A mudança climática fez com que as monções sejam progressivamente mais imprevisíveis: começam depois do período esperado e os dilúvios acabam sendo mais avassaladores, mesmo que a quantidade total de chuva tenha diminuído.

“Há dilúvios repentinos intensos com os quais a região não está acostumada, causando uma catástrofe”, explica Suruchi Bhadwal, professor emérito do departamento de Ciências da Terra e Mudanças Climáticas do Instituto de Energia e Recursos.

“Esses incidentes podem aumentar nos próximos anos”, alerta, explicando que o degelo das geleiras gera o aumento no volume dos rios e um excedente de água.

No entanto, há poucas formas de aproveitar e estocar água quando há abundância, e falta uma boa gestão quando há a situação oposta e as populações ainda enfrentam o corte no abastecimento hídrico.

“Falta, a nível nacional, a gestão de água, a administração e a regulação. Quando há água disponível, deveria saber ser utilizada”, acrescenta Purandare.

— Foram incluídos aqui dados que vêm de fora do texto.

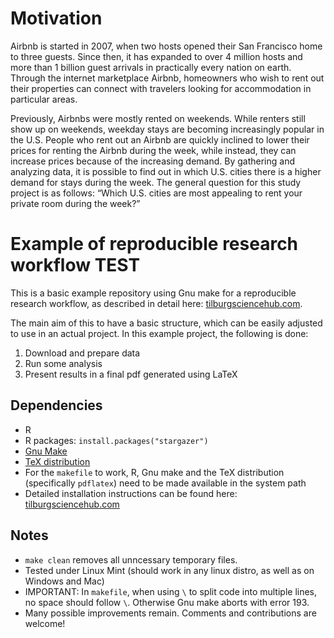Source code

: # Motivation 
Airbnb is started in 2007, when two hosts opened their San Francisco home to three guests. Since then, it has expanded to over 4 million hosts and more than 1 billion guest arrivals in practically every nation on earth. Through the internet marketplace Airbnb, homeowners who wish to rent out their properties can connect with travelers looking for accommodation in particular areas. 

Previously, Airbnbs were mostly rented on weekends. While renters still show up on weekends, weekday stays are becoming increasingly popular in the U.S. People who rent out an Airbnb are quickly inclined to lower their prices for renting the Airbnb during the week, while instead, they can increase prices because of the increasing demand. By gathering and analyzing data, it is possible to find out in which U.S. cities there is a higher demand for stays during the week. The general question for this study project is as follows: “Which U.S. cities are most appealing to rent your private room during the week?”

# Example of reproducible research workflow TEST

This is a basic example repository using Gnu make for a reproducible research workflow, as described in detail here: [tilburgsciencehub.com](http://tilburgsciencehub.com/). 

The main aim of this to have a basic structure, which can be easily adjusted to use in an actual project.  In this example project, the following is done: 
1. Download and prepare data
2. Run some analysis
3. Present results in a final pdf generated using LaTeX

## Dependencies
- R 
- R packages: `install.packages("stargazer")`
- [Gnu Make](https://tilburgsciencehub.com/get/make) 
- [TeX distribution](https://tilburgsciencehub.com/get/latex/?utm_campaign=referral-short)
- For the `makefile` to work, R, Gnu make and the TeX distribution (specifically `pdflatex`) need to be made available in the system path 
- Detailed installation instructions can be found here: [tilburgsciencehub.com](http://tilburgsciencehub.com/)


## Notes
- `make clean` removes all unncessary temporary files. 
- Tested under Linux Mint (should work in any linux distro, as well as on Windows and Mac) 
- IMPORTANT: In `makefile`, when using `\` to split code into multiple lines, no space should follow `\`. Otherwise Gnu make aborts with error 193. 
- Many possible improvements remain. Comments and contributions are welcome!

Recentemente, o primeiro-ministro indiano Narendra Modi criou o ministério de Jal Shakti, que tem como objetivo pensar em como gerenciar melhor os recursos hídricos e administrar todo o ciclo, como o acesso a água potável e saber lidar com as inundações.

O crescimento demográfico ao longo das margens do rio também piora o problema, à medida que mais pessoas vivem nas proximidades do Brahmaputra e as áreas protegidas foram destruídas pela construção de mais casas e aldeias.

O especialista em meio ambiente, Himanshu Thakkar, explica que, ao longo do rio, hindus gastaram centenas de milhões de dólares construindo diques de cimento, em uma tentativa de resolver as inundações, mas isso piorou a situação.

“O Brahmaputra é um rio de inundação, mas estamos tornando a situação pior”, conclui Thakkar.